What's a little bit more interesting, though, is the bibliography.

Where is your work in this bibliography?  It's not there.

Where is the Guide to Documentary Editing?  It's not there.

So here's a new standard that was proposed the month before last.  Now, I hope to respond to this--when I get the time--and suggest a few things that I've learned from people like you.  But these standards are forming, and these standards may become what the public thinks of as standards for editing.
All right, so let's talk about the road to utopia.

The road to the utopia that Peter described I see as in part through partnerships between amateurs and professionals:  you get amateurs participating in projects that are well run -- that teach them useful things about editing and how to encode manuscripts.

Similarly, you get professionals participating in the public conversation, so that your methodologies are visible.   Certainly your editions are visible, but that doesn't mean that editing is visible.  So maybe someone here wants to respond to that FHISO request, or maybe they just want to release guides to editing as Open Access.

As a result, amateurs produce higher-quality editions on their own, so that they're more useful for other researchers; so that they're verifiable.

And then, amateurs themselves become advocates -- not just for their material and the materials they're working on through crowdsourcing projects, but for editing as a discipline.
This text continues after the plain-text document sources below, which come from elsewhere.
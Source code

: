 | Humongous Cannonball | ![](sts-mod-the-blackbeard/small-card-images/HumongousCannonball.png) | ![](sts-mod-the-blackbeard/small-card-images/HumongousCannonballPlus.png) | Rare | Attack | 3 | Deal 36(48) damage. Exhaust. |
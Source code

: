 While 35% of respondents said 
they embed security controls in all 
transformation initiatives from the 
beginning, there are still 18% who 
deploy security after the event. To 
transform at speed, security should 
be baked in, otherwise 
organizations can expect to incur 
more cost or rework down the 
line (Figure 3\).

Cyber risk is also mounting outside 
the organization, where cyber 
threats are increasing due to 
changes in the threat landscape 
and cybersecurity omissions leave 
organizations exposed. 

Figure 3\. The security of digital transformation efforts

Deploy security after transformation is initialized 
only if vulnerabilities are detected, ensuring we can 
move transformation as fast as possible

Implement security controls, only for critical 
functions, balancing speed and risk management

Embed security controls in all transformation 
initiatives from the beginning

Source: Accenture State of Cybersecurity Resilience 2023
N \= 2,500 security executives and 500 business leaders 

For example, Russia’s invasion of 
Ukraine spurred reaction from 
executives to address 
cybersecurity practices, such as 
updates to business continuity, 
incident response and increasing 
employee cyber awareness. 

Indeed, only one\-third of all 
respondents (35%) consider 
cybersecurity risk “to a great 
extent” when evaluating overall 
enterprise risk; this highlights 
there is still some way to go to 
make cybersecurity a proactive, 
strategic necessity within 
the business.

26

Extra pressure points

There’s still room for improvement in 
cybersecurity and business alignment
So that's what I think is the road to utopia.
So what about the past?

Back in Shillingsburg's "Dank Cellar" paper, he describes the problems with the e-texts that he's seeing, and he really encourages scholarly editors not to worry about it -- to disengage -- [and] instead to focus on coming up with methodologies--and again, this is 2006--for creating digital editions.  He says that these aren't well understood yet.  Let's not get distracted by these [amateur] things -- let's focus on what's involved in making and distributing digital editions.

Is he still right?  I don't know.

Maybe--if we're in the post-digital age--it's time to re-engage.